Tutto bello, però poi c’è il tema delle case popolari. A Milano non si parla d’altro che del problema casa. “Bisogna iniziare a pensare al tema della casa in senso olistico: non ci sono le case popolari da una parte e le case del mercato libero dall’altra. C’è l’offerta totale, che per le fasce più deboli è accessibile solo con l’edilizia popolare (Erp) oppure con l’edilizia a canone concordato (Ers). Lato Comune abbiamo messo a terra dal 2014 280 milioni di euro tra rifacimento degli appartamenti ed efficientamento energetico. Sono stati spesi quasi 70 milioni in manutenzioni ordinarie. In totale si parla di opere per 300 milioni, a carico di un ente locale: è moltissimo”. Ma quanto servirebbe? “Di più: 450 milioni di opere e 350 milioni per l’efficientamento energetico. Non c’è un ente locale in Italia che anche sui dieci anni possa mettere a terra 800 milioni di euro”. Quindi come se ne esce? “Ho letto con interesse sul Foglio il presidente di Federcasa Marco Buttieri. Prospettiva interessante che riconduce a una unica conclusione: serve un intervento governativo. Per tutta Italia la ristrutturazione ammonta a circa 20 miliardi e la realizzazione di nuovo patrimonio necessario circa 30 miliardi di euro. In circa 10 anni la spesa sarebbe sostenibile, e mitigabile grazie a finanziamenti Bei. Ma bisognerebbe andare oltre. Perché il sistema Erp non può essere indipendente dal sistema Ers, al fine di unificare il concetto di ‘affordable housing’. In pratica una stessa famiglia che abita in una casa popolare, all’aumentare del suo reddito può rimanere dove è adeguando però la locazione, che può diventare un canone concordato, oppure ridiscendere a un affitto popolare.

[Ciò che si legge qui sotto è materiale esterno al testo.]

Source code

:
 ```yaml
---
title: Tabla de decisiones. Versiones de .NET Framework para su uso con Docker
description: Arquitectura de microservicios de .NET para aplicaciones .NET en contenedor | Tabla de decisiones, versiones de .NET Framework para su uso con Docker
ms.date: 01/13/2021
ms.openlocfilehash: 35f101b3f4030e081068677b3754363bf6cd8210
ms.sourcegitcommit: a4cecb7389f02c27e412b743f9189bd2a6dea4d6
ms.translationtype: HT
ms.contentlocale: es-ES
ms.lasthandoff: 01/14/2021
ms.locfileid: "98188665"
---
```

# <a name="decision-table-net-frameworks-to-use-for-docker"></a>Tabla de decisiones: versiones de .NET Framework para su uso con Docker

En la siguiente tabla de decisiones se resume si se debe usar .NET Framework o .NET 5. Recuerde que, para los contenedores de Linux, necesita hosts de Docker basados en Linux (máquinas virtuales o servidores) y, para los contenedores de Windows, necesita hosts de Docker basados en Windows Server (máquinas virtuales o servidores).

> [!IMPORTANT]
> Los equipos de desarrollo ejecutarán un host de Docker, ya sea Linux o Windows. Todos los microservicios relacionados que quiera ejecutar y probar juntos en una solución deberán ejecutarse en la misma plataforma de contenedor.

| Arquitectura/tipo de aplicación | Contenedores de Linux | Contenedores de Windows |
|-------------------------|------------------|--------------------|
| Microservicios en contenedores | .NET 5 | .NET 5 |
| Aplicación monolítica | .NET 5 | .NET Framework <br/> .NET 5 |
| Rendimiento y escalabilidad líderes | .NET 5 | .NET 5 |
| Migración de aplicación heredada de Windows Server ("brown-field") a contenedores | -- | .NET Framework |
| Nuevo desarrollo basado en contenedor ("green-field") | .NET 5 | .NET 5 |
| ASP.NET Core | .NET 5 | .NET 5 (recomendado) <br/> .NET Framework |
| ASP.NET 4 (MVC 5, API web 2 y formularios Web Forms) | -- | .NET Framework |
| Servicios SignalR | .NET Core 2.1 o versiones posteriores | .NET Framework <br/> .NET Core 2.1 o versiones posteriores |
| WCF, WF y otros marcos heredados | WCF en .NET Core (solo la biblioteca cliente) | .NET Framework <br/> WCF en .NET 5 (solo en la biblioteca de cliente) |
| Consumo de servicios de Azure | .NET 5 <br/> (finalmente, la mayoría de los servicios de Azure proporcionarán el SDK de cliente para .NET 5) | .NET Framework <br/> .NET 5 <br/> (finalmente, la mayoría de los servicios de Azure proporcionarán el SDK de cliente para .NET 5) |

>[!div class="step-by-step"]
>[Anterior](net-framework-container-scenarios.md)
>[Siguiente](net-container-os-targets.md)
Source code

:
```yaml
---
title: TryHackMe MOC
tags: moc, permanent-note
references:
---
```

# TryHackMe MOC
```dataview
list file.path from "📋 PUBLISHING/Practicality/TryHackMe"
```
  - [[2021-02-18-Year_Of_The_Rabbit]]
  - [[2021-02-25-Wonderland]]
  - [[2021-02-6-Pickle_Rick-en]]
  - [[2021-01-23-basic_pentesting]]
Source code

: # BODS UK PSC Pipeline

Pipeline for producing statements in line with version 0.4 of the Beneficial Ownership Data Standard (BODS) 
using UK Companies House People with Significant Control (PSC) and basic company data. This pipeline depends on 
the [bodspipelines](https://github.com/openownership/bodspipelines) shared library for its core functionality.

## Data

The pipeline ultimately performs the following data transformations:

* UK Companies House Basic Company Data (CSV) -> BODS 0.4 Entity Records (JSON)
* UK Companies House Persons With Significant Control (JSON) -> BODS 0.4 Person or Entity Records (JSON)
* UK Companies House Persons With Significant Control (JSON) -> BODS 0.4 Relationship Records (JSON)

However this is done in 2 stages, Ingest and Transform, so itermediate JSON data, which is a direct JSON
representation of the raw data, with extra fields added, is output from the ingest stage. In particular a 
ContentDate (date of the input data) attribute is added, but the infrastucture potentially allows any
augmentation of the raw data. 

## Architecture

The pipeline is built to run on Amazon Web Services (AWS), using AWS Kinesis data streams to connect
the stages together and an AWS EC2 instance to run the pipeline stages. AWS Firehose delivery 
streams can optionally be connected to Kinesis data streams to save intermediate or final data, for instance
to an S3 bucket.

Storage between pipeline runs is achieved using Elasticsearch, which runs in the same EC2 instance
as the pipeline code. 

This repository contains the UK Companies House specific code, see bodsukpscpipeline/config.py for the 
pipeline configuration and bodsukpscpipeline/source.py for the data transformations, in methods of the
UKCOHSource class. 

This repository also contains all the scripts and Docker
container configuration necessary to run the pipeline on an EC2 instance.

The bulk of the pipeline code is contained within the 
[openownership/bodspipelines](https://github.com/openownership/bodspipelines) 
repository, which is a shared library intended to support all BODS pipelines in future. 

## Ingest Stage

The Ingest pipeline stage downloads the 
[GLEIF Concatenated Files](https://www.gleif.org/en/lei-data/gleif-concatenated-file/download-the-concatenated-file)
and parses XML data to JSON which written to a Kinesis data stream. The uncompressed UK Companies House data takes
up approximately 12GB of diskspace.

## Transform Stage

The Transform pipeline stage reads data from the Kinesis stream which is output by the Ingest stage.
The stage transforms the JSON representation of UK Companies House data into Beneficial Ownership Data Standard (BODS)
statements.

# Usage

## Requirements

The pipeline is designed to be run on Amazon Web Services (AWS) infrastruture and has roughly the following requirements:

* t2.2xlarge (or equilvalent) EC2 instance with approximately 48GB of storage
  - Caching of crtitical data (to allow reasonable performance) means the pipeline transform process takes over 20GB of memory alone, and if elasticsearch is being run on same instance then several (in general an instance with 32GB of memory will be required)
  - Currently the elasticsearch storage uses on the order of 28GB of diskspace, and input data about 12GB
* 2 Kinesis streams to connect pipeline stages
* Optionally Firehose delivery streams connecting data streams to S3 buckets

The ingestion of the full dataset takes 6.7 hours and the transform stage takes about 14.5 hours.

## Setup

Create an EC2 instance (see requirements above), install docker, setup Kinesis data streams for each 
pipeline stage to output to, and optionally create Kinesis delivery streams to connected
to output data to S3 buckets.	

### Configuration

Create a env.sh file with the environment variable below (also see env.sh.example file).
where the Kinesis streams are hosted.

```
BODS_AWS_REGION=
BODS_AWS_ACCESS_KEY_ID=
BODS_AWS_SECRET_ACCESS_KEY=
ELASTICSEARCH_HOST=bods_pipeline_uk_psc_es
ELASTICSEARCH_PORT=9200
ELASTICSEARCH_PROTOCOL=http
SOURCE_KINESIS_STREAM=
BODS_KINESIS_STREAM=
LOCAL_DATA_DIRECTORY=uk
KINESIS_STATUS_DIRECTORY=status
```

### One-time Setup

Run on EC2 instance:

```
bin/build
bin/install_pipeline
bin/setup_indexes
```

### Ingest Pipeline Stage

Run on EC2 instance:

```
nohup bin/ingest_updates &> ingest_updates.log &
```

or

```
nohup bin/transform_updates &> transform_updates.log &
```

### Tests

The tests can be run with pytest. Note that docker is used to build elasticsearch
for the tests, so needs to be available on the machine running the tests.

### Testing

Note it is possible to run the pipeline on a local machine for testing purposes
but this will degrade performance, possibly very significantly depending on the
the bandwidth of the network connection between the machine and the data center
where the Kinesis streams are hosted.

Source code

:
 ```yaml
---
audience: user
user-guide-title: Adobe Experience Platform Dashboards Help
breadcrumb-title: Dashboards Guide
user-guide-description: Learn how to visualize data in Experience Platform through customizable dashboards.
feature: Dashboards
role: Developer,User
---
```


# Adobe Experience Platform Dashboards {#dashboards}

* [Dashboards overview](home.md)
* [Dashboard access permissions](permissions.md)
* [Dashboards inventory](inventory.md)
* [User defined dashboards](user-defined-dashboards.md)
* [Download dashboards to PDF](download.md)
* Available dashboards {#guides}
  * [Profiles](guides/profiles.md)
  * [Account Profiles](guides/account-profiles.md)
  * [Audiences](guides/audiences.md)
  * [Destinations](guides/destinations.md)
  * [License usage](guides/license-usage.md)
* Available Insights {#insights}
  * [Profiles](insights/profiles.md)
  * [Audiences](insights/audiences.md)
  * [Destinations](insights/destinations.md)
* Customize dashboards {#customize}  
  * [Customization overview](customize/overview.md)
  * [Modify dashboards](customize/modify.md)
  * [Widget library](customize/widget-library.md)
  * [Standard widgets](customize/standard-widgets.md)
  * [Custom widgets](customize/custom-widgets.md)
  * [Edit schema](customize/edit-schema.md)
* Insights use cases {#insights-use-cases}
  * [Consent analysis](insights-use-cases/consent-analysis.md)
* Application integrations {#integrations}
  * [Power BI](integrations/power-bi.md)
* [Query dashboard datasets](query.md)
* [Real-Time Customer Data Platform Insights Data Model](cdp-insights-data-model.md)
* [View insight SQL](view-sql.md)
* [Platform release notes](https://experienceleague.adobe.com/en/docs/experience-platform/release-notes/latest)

Insomma, il concetto di affordable housing adatta l’affitto al reddito di chi ci abita”. Il piano casa del Comune di Milano di Guido Bardelli va in questo senso? “Io credo che vada nella direzione giusta perché risponde a un’esigenza reale e fondata della città che è quella di dare una casa a prezzi accessibili a una serie di categorie che altrimenti, per dinamiche anche naturali di una città che diventa grande, oggettivamente ha problemi a reperire disponibilità sul mercato normale. E’ un approccio assolutamente europeo”. Ma perché aumentare le case popolari se ci si lamenta sempre dello sfitto? “Chiariamo. Lo sfitto reale di MM è al 8.5 per cento per cento, e la volontà del Comune è di azzerarlo. E per quanto riguarda l’abusivismo, MM l’ha ridotto del 70 per cento, da 1.750 di fine 2014 a 470 alloggi occupati una settimana fa”. Molto lavoro sulle case popolari, che cosa ricava da questa esperienza? “Oltre a colleghi eccezionali penso sempre a due cose. La prima: il contatto con le persone delle case popolari. Penso alle chiamate per questa o quella segnalazione da parte di inquilini e comitati. La seconda: la consapevolezza di aver offerto un piccolo contribuito a risolvere concretamente alcuni problemi della mia città. La soddisfazione è una sola: poter dire, certe volte, di aver trovato una soluzione”.